Five Tunisian parties on Thursday launched a campaign to abolish the referendum on the new constitution that President Kais Saied formed a committee to draft.
In a joint statement the Republican Party, the Democratic Current, the Democratic Forum for Labour and Liberties, the Workers’ Party, and the Democratic Modernist Pole Party said they would launch a “national campaign to abolish the referendum on the constitution starting from their refusal to participate in it and including a call to boycott it.”
Secretary-General of the Workers’ Party, Hamma Hammami, said: “Actions will be carried out to protect the country from the dangers of disintegration and to counter all forms of violations of national sovereignty and breaching the public and individual freedoms.”
“We will be open to all democratic and progressive political forces, personalities and activities that agree with the campaign’s goals and its independence to abolish the referendum.”
The parties stressed that “the referendum project is serious, through which the absolute ruler [in reference to President Saied] intends to add a false legitimacy to ready-made decisions.”
In his speech during the press conference, the Secretary-General of the Republican Party, Issam Chebbi, said: “Today, we call to boycott and abolish the referendum because we refuse to turn Tunisia into a rogue state.”
He added that the constitution should not be exploited “in favour of the absolute ruler”.
President Saied, he continued, “is not qualified to unilaterally decide the fate of Tunisia and its people.”
For his part, the Secretary-General of the Democratic Current Party, Ghazi Chaouachi, said “the referendum violates the constitution, international standards and the sovereignty of the people.”
“The economic, social, and political conditions in Tunisia have become dreadful, and we will counter this farce,” Chaouachi added.
On 25 May, Saied issued a decree calling on citizens to vote in a referendum on a new constitution due to be held on 25 July. Opposition groups have called for a boycott of the vote.

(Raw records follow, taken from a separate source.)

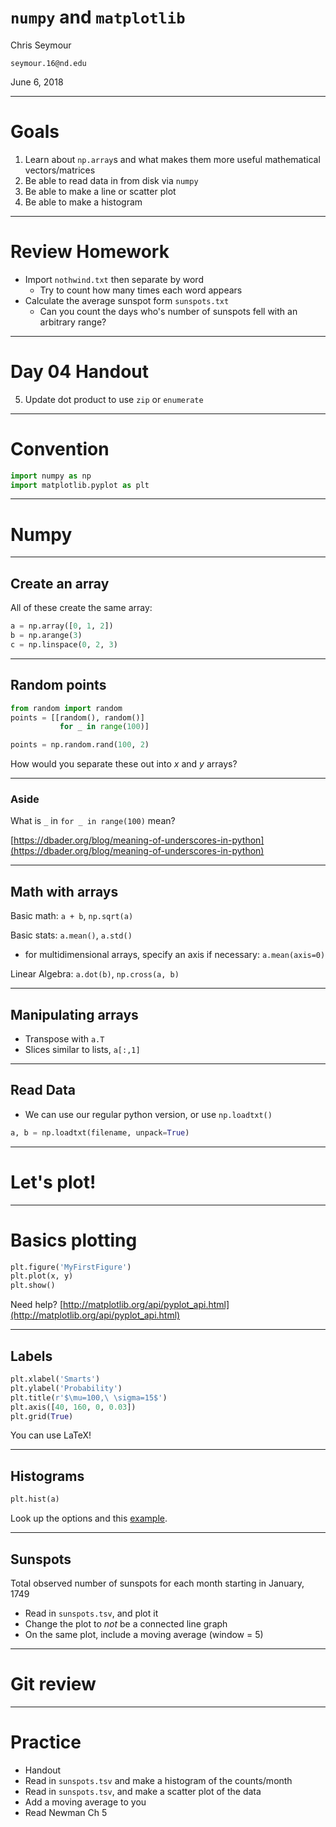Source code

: # `numpy` and `matplotlib`

Chris Seymour

`seymour.16@nd.edu`

June 6, 2018

---

# Goals

1. Learn about `np.array`s and what makes them more useful mathematical vectors/matrices
2. Be able to read data in from disk via `numpy`
2. Be able to make a line or scatter plot
3. Be able to make a histogram

---

# Review Homework

- Import `nothwind.txt` then separate by word
    + Try to count how many times each word appears
- Calculate the average sunspot form `sunspots.txt` 
    + Can you count the days who's number of sunspots fell with an arbitrary range?

---

# Day 04 Handout

5. Update dot product to use `zip` or `enumerate`

---

# Convention

```python
import numpy as np
import matplotlib.pyplot as plt
```

---

# Numpy

---

## Create an array

All of these create the same array:

```python
a = np.array([0, 1, 2])
b = np.arange(3)
c = np.linspace(0, 2, 3)
```

<!-- 
- Basic array is created with `numpy.array([0, 1, 2])` unless created directly
  with a special function

- Arrays work differently than lists when talking about math and slices
  - transposition `a.T`, dot products `a.dot(b)`, statistics `a.mean()`
  - fancy slices for matrix-like objects `a[:, 1]`

- Basic math operations are also included, but act on each element separately

- If you need random points, you should use `numpy.random.rand(r, c)` or
  `numpy.random.rand(n)` (if you just want a one-dimensional array)
   -->


---

## Random points

```python
from random import random
points = [[random(), random()] 
           for _ in range(100)]
```

```python
points = np.random.rand(100, 2)
```

How would you separate these out into *x* and *y* arrays?

---

### Aside

What is `_` in `for _ in range(100)` mean?

[https://dbader.org/blog/meaning-of-underscores-in-python](https://dbader.org/blog/meaning-of-underscores-in-python)

---

## Math with arrays

Basic math: `a + b`, `np.sqrt(a)`

Basic stats: `a.mean()`, `a.std()`

- for multidimensional arrays, specify an axis if necessary: `a.mean(axis=0)`

Linear Algebra: `a.dot(b)`, `np.cross(a, b)`

---

## Manipulating arrays

- Transpose with `a.T`
- Slices similar to lists, `a[:,1]`

---

## Read Data

- We can use our regular python version, or use `np.loadtxt()`
```python
a, b = np.loadtxt(filename, unpack=True)
```

---

# Let's plot!

---

# Basics plotting

```python
plt.figure('MyFirstFigure')
plt.plot(x, y)
plt.show()
```

Need help? [http://matplotlib.org/api/pyplot_api.html](http://matplotlib.org/api/pyplot_api.html)

<!-- 
- As an example, let's plot sin(x)/x over some range, just to see how numpy
  handles divide-by-zero:
  ```python
  import numpy
  import matplotlib.pyplot as plt

  x = numpy.linspace(-10, 10, 9999)  # to ensure zero is in the array
  y = numpy.sin(x)/x
  plt.plot(x, y)
  plt.show()
  ```
  - `nan` (not-a-number) values don't affect us at all! We're essentially free
    from worry about them (but you should be careful anyway)
  - We know that `0` is in the array too: `x[4999] == 0` or `assert 0 in x`
 -->
 
---

## Labels

```python
plt.xlabel('Smarts')
plt.ylabel('Probability')
plt.title(r'$\mu=100,\ \sigma=15$')
plt.axis([40, 160, 0, 0.03])
plt.grid(True)
```
You can use LaTeX!

---

## Histograms

```python
plt.hist(a)
```

Look up the options and this [example](http://matplotlib.org/1.2.1/examples/pylab_examples/histogram_demo.html).

---

## Sunspots

Total observed number of sunspots for each month starting in January, 1749 

- Read in `sunspots.tsv`, and plot it
- Change the plot to *not* be a connected line graph
- On the same plot, include a moving average (window = 5)


---

# Git review


---

# Practice

- Handout
- Read in `sunspots.tsv` and make a histogram of the counts/month
- Read in `sunspots.tsv`, and make a scatter plot of the data
- Add a moving average to you
- Read Newman Ch 5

Saied has held nearly total power since 25 July 2021 when he sacked the prime minister, suspended parliament and assumed executive authority citing a national emergency.
He appointed a prime minister on 29 September of the same year and a government has since been formed.
The majority of the country’s political parties slammed the move as a “coup against the constitution” and the achievements of the 2011 revolution. Critics say Saied’s decisions have strengthened the powers of the presidency at the expense of parliament and the government, and that he aims to transform the country’s government into a presidential system.
On more than one occasion, Saied, who began a five-year presidential term in 2019, said that his exceptional decisions are not a coup, but rather measures within the framework of the constitution to protect the state from “imminent danger”.